The housing market and housing starts are still facing deep and intractable problems. Mortgage rates may be low, but bank standards for home loans are higher. No financial firm wants to be stuck owning more houses that have been foreclosed upon. Developers won’t build what they cannot sell.
Homes are also less likely to sell in the future as unemployment rises toward 10%. If joblessness goes into the double digits and stays there for several quarters, a recovery of the housing market will be nearly impossible.
The only group that seems to have confidence in a recovery in housing prices is vulture investors who are taking advantage of home values that have dropped 50% to 60% in some markets. According to The Wall Street Journal, the vultures often go house-to-house looking for the best prospects. The paper writes that “some are spending their days looking for deals in far-flung suburbs and staking out courthouse auctions.”
The recovery of the housing market may work the same way that the recovery of the stock market did. When the major indices made bottoms or near-bottoms in March some intrepid investors were willing to take what appeared to be a huge risk by wading into volatile equities that could have fallen much further.

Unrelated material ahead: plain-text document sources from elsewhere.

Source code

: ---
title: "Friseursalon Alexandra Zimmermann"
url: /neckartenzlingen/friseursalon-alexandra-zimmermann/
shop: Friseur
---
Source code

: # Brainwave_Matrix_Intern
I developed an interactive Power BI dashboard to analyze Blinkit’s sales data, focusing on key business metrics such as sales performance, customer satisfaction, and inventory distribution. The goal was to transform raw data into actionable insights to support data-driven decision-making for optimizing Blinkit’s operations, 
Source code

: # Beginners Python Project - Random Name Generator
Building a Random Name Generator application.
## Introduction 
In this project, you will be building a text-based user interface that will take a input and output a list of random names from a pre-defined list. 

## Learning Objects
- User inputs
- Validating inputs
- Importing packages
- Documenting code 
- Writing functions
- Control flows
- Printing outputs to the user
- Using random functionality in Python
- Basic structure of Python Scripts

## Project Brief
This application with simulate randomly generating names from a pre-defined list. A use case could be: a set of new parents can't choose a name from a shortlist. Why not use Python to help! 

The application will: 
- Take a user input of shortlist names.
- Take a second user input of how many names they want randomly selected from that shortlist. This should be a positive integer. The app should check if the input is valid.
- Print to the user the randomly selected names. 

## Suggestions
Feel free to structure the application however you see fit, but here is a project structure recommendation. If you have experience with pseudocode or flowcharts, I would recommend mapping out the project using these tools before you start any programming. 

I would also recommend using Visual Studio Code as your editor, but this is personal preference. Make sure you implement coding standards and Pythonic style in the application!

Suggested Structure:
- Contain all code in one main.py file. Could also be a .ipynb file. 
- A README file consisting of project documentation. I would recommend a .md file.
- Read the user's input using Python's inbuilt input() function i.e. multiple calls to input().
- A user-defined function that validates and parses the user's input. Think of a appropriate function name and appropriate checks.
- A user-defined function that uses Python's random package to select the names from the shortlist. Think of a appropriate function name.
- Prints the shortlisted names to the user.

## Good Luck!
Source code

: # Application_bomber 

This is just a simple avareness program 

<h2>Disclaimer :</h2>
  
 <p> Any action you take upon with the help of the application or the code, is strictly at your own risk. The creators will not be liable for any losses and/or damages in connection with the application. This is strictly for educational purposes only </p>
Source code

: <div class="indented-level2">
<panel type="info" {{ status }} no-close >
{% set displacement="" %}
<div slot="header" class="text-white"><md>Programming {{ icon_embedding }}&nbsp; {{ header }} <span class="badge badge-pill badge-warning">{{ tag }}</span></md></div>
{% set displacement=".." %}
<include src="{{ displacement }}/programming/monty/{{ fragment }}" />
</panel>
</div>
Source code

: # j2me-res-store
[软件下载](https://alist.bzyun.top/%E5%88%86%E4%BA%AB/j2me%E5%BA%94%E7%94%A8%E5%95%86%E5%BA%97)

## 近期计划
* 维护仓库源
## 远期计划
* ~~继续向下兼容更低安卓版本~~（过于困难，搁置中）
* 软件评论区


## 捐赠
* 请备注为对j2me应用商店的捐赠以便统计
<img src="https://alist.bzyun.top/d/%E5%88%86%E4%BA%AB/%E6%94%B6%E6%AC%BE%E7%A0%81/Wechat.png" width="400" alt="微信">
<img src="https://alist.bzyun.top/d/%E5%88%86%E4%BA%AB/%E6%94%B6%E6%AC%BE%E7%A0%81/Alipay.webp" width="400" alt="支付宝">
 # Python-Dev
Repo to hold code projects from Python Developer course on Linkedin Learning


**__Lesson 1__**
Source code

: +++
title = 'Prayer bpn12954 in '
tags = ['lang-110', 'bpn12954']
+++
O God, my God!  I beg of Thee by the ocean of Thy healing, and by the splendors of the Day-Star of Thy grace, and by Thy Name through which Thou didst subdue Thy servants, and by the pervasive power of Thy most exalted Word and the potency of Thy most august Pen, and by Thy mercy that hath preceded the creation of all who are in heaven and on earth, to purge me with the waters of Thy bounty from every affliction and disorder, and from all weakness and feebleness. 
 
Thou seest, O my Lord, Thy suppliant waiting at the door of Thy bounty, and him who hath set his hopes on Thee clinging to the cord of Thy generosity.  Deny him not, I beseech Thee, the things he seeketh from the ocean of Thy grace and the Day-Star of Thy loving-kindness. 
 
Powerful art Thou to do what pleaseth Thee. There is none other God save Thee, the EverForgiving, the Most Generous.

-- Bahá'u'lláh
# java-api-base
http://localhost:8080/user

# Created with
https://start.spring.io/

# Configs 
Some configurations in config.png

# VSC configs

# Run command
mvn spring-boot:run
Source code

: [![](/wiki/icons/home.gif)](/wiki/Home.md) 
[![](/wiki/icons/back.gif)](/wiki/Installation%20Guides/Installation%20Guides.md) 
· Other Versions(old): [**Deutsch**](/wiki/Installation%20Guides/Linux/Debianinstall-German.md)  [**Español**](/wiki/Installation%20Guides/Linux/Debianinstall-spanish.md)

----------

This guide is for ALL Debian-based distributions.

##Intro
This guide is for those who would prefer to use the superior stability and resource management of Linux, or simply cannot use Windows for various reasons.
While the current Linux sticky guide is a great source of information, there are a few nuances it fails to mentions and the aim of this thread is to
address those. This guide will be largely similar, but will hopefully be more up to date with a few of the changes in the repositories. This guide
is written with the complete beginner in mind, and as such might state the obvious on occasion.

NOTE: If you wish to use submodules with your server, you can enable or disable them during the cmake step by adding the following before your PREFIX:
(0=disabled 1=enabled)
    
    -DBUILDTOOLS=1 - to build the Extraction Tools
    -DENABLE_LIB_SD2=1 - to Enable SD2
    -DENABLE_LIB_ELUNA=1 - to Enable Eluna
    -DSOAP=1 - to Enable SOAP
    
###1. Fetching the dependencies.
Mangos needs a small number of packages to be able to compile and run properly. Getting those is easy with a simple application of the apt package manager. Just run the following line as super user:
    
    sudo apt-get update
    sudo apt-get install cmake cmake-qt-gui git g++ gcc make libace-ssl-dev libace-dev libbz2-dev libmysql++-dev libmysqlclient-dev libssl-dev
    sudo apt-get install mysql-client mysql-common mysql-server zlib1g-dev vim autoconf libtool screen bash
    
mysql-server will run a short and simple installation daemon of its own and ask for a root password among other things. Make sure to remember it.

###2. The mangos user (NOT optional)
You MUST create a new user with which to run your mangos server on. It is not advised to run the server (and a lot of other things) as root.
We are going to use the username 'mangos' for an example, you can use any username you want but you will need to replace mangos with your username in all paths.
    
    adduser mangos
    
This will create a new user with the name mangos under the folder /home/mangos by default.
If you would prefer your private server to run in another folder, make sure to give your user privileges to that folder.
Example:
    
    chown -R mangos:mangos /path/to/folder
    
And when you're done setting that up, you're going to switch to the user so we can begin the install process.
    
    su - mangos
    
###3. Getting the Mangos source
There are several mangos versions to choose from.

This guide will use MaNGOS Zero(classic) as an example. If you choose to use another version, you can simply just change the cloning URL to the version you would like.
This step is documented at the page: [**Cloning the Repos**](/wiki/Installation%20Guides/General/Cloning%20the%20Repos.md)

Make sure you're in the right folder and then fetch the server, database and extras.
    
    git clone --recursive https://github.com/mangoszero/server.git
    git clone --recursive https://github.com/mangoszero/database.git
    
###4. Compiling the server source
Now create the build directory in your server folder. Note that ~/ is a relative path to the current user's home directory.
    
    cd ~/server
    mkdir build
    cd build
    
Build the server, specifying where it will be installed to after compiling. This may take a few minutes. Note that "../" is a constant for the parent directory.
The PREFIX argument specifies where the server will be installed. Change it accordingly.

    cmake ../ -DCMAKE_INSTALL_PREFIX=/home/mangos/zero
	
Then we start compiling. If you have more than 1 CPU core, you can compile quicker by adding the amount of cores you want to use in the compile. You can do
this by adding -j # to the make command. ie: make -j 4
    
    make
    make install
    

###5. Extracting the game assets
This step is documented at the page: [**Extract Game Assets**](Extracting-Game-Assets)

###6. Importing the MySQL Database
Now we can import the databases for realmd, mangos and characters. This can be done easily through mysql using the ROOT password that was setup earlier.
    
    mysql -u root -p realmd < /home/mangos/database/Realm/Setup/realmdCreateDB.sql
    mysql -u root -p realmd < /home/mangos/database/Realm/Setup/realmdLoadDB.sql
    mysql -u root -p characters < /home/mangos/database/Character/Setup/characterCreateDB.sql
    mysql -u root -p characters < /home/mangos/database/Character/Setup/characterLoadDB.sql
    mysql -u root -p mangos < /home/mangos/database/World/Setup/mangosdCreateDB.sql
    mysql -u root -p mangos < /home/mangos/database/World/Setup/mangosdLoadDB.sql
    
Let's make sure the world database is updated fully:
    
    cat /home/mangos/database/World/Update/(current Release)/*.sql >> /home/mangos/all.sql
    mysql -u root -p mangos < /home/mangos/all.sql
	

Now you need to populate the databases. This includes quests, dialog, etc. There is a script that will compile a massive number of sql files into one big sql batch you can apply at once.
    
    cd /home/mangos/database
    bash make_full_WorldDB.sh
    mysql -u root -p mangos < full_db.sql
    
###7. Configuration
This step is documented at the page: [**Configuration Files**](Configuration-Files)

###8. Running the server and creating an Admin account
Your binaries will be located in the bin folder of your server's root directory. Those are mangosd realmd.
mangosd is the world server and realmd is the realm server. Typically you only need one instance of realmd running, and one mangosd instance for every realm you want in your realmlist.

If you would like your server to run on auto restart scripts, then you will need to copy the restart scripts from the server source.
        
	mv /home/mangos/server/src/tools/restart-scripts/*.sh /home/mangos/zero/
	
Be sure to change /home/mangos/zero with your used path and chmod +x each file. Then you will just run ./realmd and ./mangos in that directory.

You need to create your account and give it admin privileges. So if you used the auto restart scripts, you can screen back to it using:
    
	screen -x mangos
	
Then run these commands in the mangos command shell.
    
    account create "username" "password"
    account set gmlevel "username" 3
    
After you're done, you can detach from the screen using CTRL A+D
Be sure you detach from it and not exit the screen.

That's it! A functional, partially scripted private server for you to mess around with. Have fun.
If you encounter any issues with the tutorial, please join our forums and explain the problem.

As the markets turned, many of these early buyers made two, three, and four times their money especially by gambling on stocks in financial companies.
Cash that has been sitting in institutional investing accounts may view the stock market as too expensive after its extraordinary run-up. Commodities prices are also relatively high with crude trading near $60. That leaves a set of assets that has reset down more than almost any other–homes in places like Nevada, California, and Florida. Ironically, the investors who buy these homes may never live in them. There are only in the game to make money.